4. Тема смерти в «Бальтазаре» и образ Александрии
4. Тема смерти в «Бальтазаре» и образ Александрии
Об одной из связанных с таротной символикой тем я хотел бы поговорить отдельно. Во-первых, исходя из сугубой важности ее для восприятия «Квартета», а во-вторых — из того, что, как и в случае с Дьяволом, роль таротного аркана здесь — пояснить собственно даррелловскую интерпретацию темы общекультурной. Речь о смерти.
Первоначальное название «Квартета» — «Книга Мертвых» — явно отсылает читателя к одноименному древнеегипетскому тексту, имевшему целью приготовить живущих к будущим странствиям в загробном мире. Даррелловская же «Книга Мертвых» ориентирована не на будущее, а на настоящее, ибо Подземный Мир здесь — сама Александрия. В тексте тетралогии достаточно скрытых параллелей между Царством Смерти и Александрией, но для наглядности прибегну к единственной фразе, где эта связь открыто демонстрируется. На первой странице романа «Клеа», содержащего «ключики» практически ко всем символическим рядам «Квартета», Дарли, возвращающийся со своего острова обратно в Город, пишет: «…наконец-то долгожданное письмо от Нессима пришло, как повестка назад, в Подземный Мир».[30]

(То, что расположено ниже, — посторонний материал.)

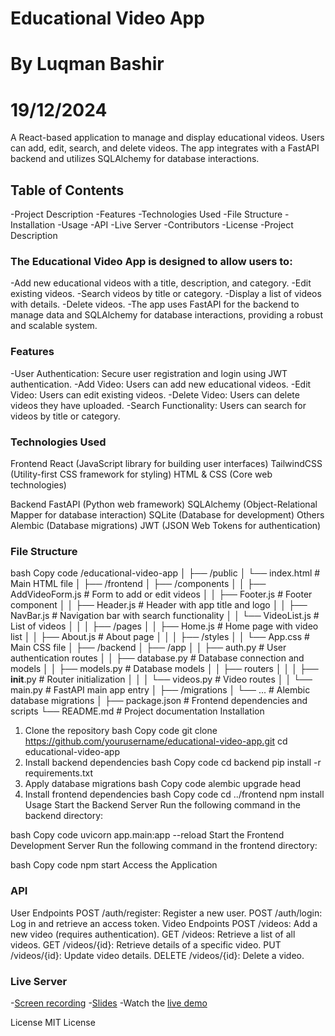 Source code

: # Educational Video App
# By Luqman Bashir
# 19/12/2024
A React-based application to manage and display educational videos. Users can add, edit, search, and delete videos. The app integrates with a FastAPI backend and utilizes SQLAlchemy for database interactions.

## Table of Contents
-Project Description
-Features
-Technologies Used
-File Structure
-Installation
-Usage
-API
-Live Server
-Contributors
-License
-Project Description

### The Educational Video App is designed to allow users to:

-Add new educational videos with a title, description, and category.
-Edit existing videos.
-Search videos by title or category.
-Display a list of videos with details.
-Delete videos.
-The app uses FastAPI for the backend to manage data and SQLAlchemy for database interactions, providing a robust and scalable system.

### Features
-User Authentication: Secure user registration and login using JWT authentication.
-Add Video: Users can add new educational videos.
-Edit Video: Users can edit existing videos.
-Delete Video: Users can delete videos they have uploaded.
-Search Functionality: Users can search for videos by title or category.

### Technologies Used
Frontend
React (JavaScript library for building user interfaces)
TailwindCSS (Utility-first CSS framework for styling)
HTML & CSS (Core web technologies)

Backend
FastAPI (Python web framework)
SQLAlchemy (Object-Relational Mapper for database interaction)
SQLite (Database for development)
Others
Alembic (Database migrations)
JWT (JSON Web Tokens for authentication)

### File Structure
bash
Copy code
/educational-video-app
│
├── /public
│   └── index.html                     # Main HTML file
│
├── /frontend
│   ├── /components
│   │   ├── AddVideoForm.js            # Form to add or edit videos
│   │   ├── Footer.js                  # Footer component
│   │   ├── Header.js                  # Header with app title and logo
│   │   ├── NavBar.js                  # Navigation bar with search functionality
│   │   └── VideoList.js               # List of videos
│   │
│   ├── /pages
│   │   ├── Home.js                    # Home page with video list
│   │   ├── About.js                   # About page
│   │
│   ├── /styles
│   │   └── App.css                    # Main CSS file
│
├── /backend
│   ├── /app
│   │   ├── auth.py                    # User authentication routes
│   │   ├── database.py                # Database connection and models
│   │   ├── models.py                  # Database models
│   │   ├── routers
│   │   │   ├── __init__.py            # Router initialization
│   │   │   └── videos.py              # Video routes
│   │   └── main.py                    # FastAPI main app entry
│
├── /migrations
│   └── ...                            # Alembic database migrations
│
├── package.json                       # Frontend dependencies and scripts
└── README.md                          # Project documentation
Installation
1. Clone the repository
bash
Copy code
git clone https://github.com/yourusername/educational-video-app.git
cd educational-video-app
2. Install backend dependencies
bash
Copy code
cd backend
pip install -r requirements.txt
3. Apply database migrations
bash
Copy code
alembic upgrade head
4. Install frontend dependencies
bash
Copy code
cd ../frontend
npm install
Usage
Start the Backend Server
Run the following command in the backend directory:

bash
Copy code
uvicorn app.main:app --reload
Start the Frontend Development Server
Run the following command in the frontend directory:

bash
Copy code
npm start
Access the Application

### API
User Endpoints
POST /auth/register: Register a new user.
POST /auth/login: Log in and retrieve an access token.
Video Endpoints
POST /videos: Add a new video (requires authentication).
GET /videos: Retrieve a list of all videos.
GET /videos/{id}: Retrieve details of a specific video.
PUT /videos/{id}: Update video details.
DELETE /videos/{id}: Delete a video.

### Live Server
-[Screen recording](https://app.screencastify.com/v2/videos)
-[Slides](https://www.canva.com/design/DAGZ0IKhHtA/xqZMkhqa5xnm2mu-LUg2GA/view?utm_content=DAGZ0IKhHtA&utm_campaign=designshare&utm_medium=link2&utm_source=uniquelinks&utlId=h8c7d772e6d)
-Watch the [live demo](https://peaceful-snickerdoodle-11c590.netlify.app/auth)



License
MIT License
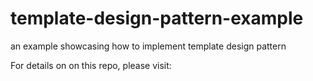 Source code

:# template-design-pattern-example
an example showcasing how to implement template design pattern

For details on on this repo, please visit: 
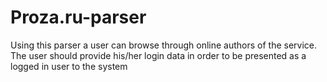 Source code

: # Proza.ru-parser

Using this parser a user can browse through online authors of the service. The user should provide his/her login data in order to be presented as a logged in user to the system
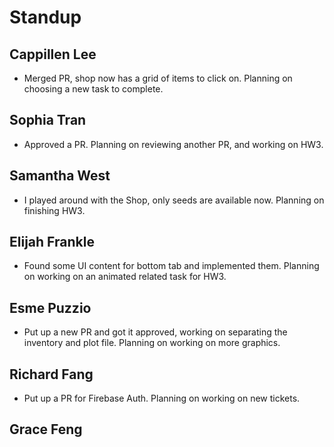 # Standup

## Cappillen Lee

- Merged PR, shop now has a grid of items to click on. Planning on choosing a new task to complete.

## Sophia Tran

- Approved a PR. Planning on reviewing another PR, and working on HW3.

## Samantha West

- I played around with the Shop, only seeds are available now. Planning on finishing HW3.

## Elijah Frankle

- Found some UI content for bottom tab and implemented them. Planning on working on an animated related task for HW3.

## Esme Puzzio

- Put up a new PR and got it approved, working on separating the inventory and plot file. Planning on working on more graphics.

## Richard Fang

- Put up a PR for Firebase Auth. Planning on working on new tickets.

## Grace Feng
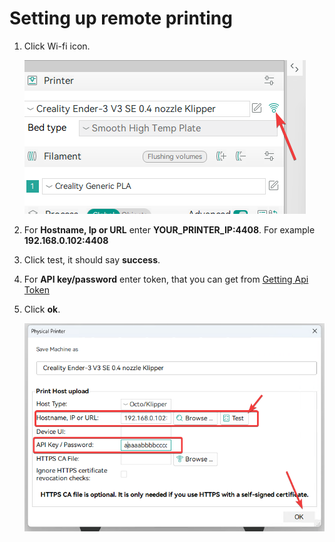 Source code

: # Setting up remote printing

1. Click Wi-fi icon.

    ![OcraSlicerConnection.png](OcraSlicerImages/OcraSlicerConnection.png)

2. For **Hostname, Ip or URL** enter **YOUR_PRINTER_IP:4408**. For example **192.168.0.102:4408**
3. Click test, it should say **success**.
4. For **API key/password** enter token, that you can get from [Getting Api Token](../GeneralTutorials/GettingAPITokenForRemotePrinting.md#getting-api-token)
5. Click **ok**.

    ![OcraSlicerRemotePrinting.png](OcraSlicerImages/OcraSlicerRemotePrinting.png) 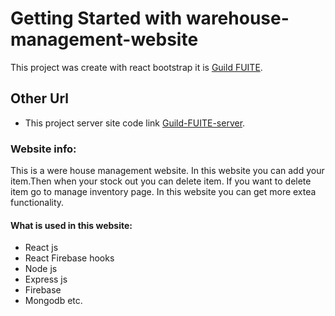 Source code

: # Getting Started with warehouse-management-website

This project was create with react bootstrap it is [Guild FUITE](https://warehouse-management-web-c9c72.web.app/).

## Other Url

* This project server site code link [Guild-FUITE-server](https://github.com/programmer-jafir/guild-fuite-server).


### Website info:
This is a were house management website. In this website you can add your item.Then when your stock out you can delete item. If you want to delete item go to manage inventory page. In this website you can get more extea functionality. 

#### What is used in this website:
* React js
* React Firebase hooks
* Node js
* Express js
* Firebase 
* Mongodb etc.
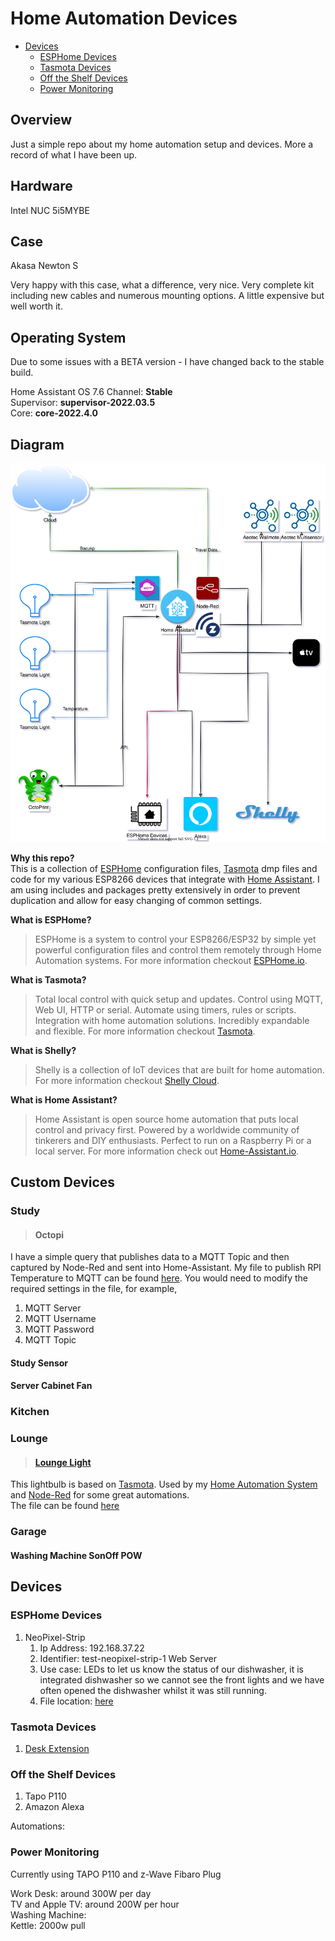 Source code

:# Home Automation Devices  

- [Devices](#devices)
  - [ESPHome Devices](#esphome-devices)
  - [Tasmota Devices](#tasmota-devices)
  - [Off the Shelf Devices](#off-the-shelf-devices)
  - [Power Monitoring](#power-monitoring)

## Overview  

Just a simple repo about my home automation setup and devices. More a record of what I have been up.

## Hardware  

Intel NUC 5i5MYBE  

## Case

Akasa Newton S  

Very happy with this case, what a difference, very nice. Very complete kit including new cables and numerous mounting options. A little expensive but well worth it.

## Operating System

Due to some issues with a BETA version - I have changed back to the stable build.

Home Assistant OS 7.6
Channel: **Stable**  
Supervisor: **supervisor-2022.03.5**  
Core: **core-2022.4.0**  

## Diagram

![HAConnectivity](pictures/HACOnnectivity.drawio.svg)

**Why this repo?**  
This is a collection of [ESPHome](https://ESPHome.io) configuration files, [Tasmota](https://tasmota.github.io/docs/) dmp files and code for my various ESP8266 devices that integrate with [Home Assistant](https://www.home-assistant.io/). I am using includes and packages pretty extensively in order to prevent duplication and allow for easy changing of common settings.

**What is ESPHome?**  
> ESPHome is a system to control your ESP8266/ESP32 by simple yet powerful configuration files and control them remotely through Home Automation systems. For more information checkout [ESPHome.io](https://ESPHome.io).

**What is Tasmota?**  
> Total local control with quick setup and updates.
Control using MQTT, Web UI, HTTP or serial.
Automate using timers, rules or scripts.
Integration with home automation solutions.
Incredibly expandable and flexible. For more information checkout [Tasmota](https://tasmota.github.io/docs/).

**What is Shelly?**  
> Shelly is a collection of IoT devices that are built for home automation. For more information checkout [Shelly Cloud](https://shelly.cloud/).

**What is Home Assistant?**
> Home Assistant is open source home automation that puts local control and privacy first. Powered by a worldwide community of tinkerers and DIY enthusiasts. Perfect to run on a Raspberry Pi or a local server.  For more information check out [Home-Assistant.io](https://www.home-assistant.io/).

## Custom Devices

### Study

> #### Octopi

I have a simple query that publishes data to a MQTT Topic and then captured by Node-Red and sent into Home-Assistant. My file to publish RPI Temperature to MQTT can be found [here](/python/rpi/temp1-hassos-mqtt.py). You would need to modify the required settings in the file, for example,  

1. MQTT Server
1. MQTT Username
1. MQTT Password
1. MQTT Topic

#### Study Sensor

#### Server Cabinet Fan

### Kitchen  

### Lounge  

> #### [Lounge Light](/tasmota/lounge/Config_loungergbw_5090_9.1.0.dmp)

This lightbulb is based on [Tasmota](https://tasmota.github.io/docs/). Used by my [Home Automation System](https://www.home-assistant.io/) and [Node-Red](https://nodered.org/) for some great automations.  
The file can be found [here](/tasmota/lounge/Config_loungergbw_5090_9.1.0.dmp)  

### Garage

#### Washing Machine SonOff POW

## Devices

### ESPHome Devices

1. NeoPixel-Strip
   1. Ip Address: 192.168.37.22
   2. Identifier: test-neopixel-strip-1 Web Server
   3. Use case: LEDs to let us know the status of our dishwasher, it is integrated dishwasher so we cannot see the front lights and we have often opened the dishwasher whilst it was still running.
   4. File location: [here](/esphome/test-neopixel-strip-1.yaml)

### Tasmota Devices

1. [Desk Extension](/tasmota/deskExtension/readme.md)

### Off the Shelf Devices

1. Tapo P110
1. Amazon Alexa

Automations:

### Power Monitoring

Currently using TAPO P110 and z-Wave Fibaro Plug

Work Desk: around 300W per day  
TV and Apple TV: around 200W per hour  
Washing Machine:  
Kettle: 2000w pull  
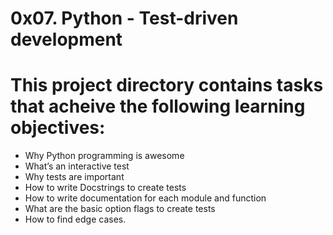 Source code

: # 0x07. Python - Test-driven development
# This project directory contains tasks that acheive the following learning objectives:
* Why Python programming is awesome
* What’s an interactive test
* Why tests are important
* How to write Docstrings to create tests
* How to write documentation for each module and function
* What are the basic option flags to create tests
* How to find edge cases.
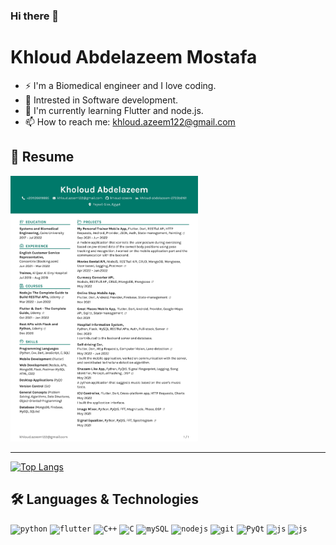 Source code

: ### Hi there 👋

# Khloud Abdelazeem Mostafa

- ⚡ I'm a Biomedical engineer and I love coding. 
- 🔭 Intrested in Software development. 
- 🌱 I'm currently learning Flutter and node.js.
- 📫 How to reach me: khloud.azeem122@gmail.com

## 📝 Resume 

<a href="https://drive.google.com/file/d/1mU8m8xi7N8C3ck6z5NGnFZYyN6Lrlhjq/view" type="application/pdf">
  <img src="Khloud-Abdelazeem-Resume.jpg" alt="Khloud Abdelazeem | Resume" width="300">
</a>

--------

[![Top Langs](https://github-readme-stats.vercel.app/api/top-langs/?username=khloud-azeem&exclude_repo=FullScene-CG,CV-Tasks&hide=html&layout=compact&theme=react&langs_count=10)](https://github.com/anuraghazra/github-readme-stats)

## 🛠 Languages & Technologies

<code><img height="20" alt="python" src="https://i.imgur.com/SJzjyHp.png"></code>
<code><img height="20" alt="flutter" src="https://encrypted-tbn0.gstatic.com/images?q=tbn:ANd9GcRglnUsnfLyIofsJrCffEJFJiT688ztJEAJ_Q&usqp=CAU"></code>
<code><img height="20" alt="C++" src="https://i.imgur.com/QTP0zhp.png"></code>
<code><img height="20" alt="C" src="https://cdn.iconscout.com/icon/free/png-512/c-programming-569564.png"></code>
<code><img height="20" alt="mySQL" src="https://i.imgur.com/2bScz0p.png"></code>
<code><img height="20" alt="nodejs" src="https://i.imgur.com/Hi7Betu.png"></code>
<code><img height="20" alt="git" src="https://i.imgur.com/cSu4jhA.png"></code>
<code><img height="20" alt="PyQt" src="https://upload.wikimedia.org/wikipedia/commons/thumb/e/e6/Python_and_Qt.svg/982px-Python_and_Qt.svg.png"></code>
<code><img height="20" alt="js" src="https://i.imgur.com/R0BfmBL.png"></code>
<code><img height="20" alt="js" src="https://www.pngkey.com/png/detail/98-985032_flask-logo-flask-python-icon.png"></code>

В «Жюстин» тема смерти, Александрии как Города Мертвых, звучит на заднем плане. Но в «Бальтазаре» смерть заявляет права на роль примы с первой же страницы романа. Лирический гимн Александрии, которым, как и в «Жюстин», открывается книга, существенно меняет оркестровку. Вся Дельта, а вместе с ней и Город, окрашивается в мертвые тона металла и камня: «Надгробья пророков отблескивают цинком и медью на закате над озером» (для пояснения приведу цитату из «Черной книги»: «Воздух полон тонкой пыли от могил в пустыне — идиомы смерти у арабов»[31]). «Тапосирис мертв среди изломанных колонн и навигационных знаков, исчезли Люди с Гарпунами» (первое упоминание об оружии, коему суждено «убить» Клеа), «горячее мраморное небо». Единственное дерево, допущенное сюда, — естественно, кипарис. Освежающее дыхание моря просачивается в город между бортов военных кораблей — постоянного элемента александрийского пейзажа в «Квартете». Они еще сыграют свою партию в даррелловом totentanz,[32] пока же они — лишь источник смутного ощущения угрозы. Даже оправдывая свое возвращение к событиям, описанным уже в предыдущем романе (первое «хе», антитеза — «Но если хочешь идти вперед, научись сначала возвращаться…»), Дарли прибегает к образу, в котором символика смерти очевидна. «Я смог лишь набросать эскиз — так восстанавливают картину ушедшей цивилизации, имея перед глазами лишь несколько разбитых ваз, табличку с письменами, амулет, десяток человеческих скелетов, улыбку золотой погребальной маски». Заявленная таким образом тема развивается в «Квартете» по нескольким параллельным, периодически отсылающим друг к другу линиям.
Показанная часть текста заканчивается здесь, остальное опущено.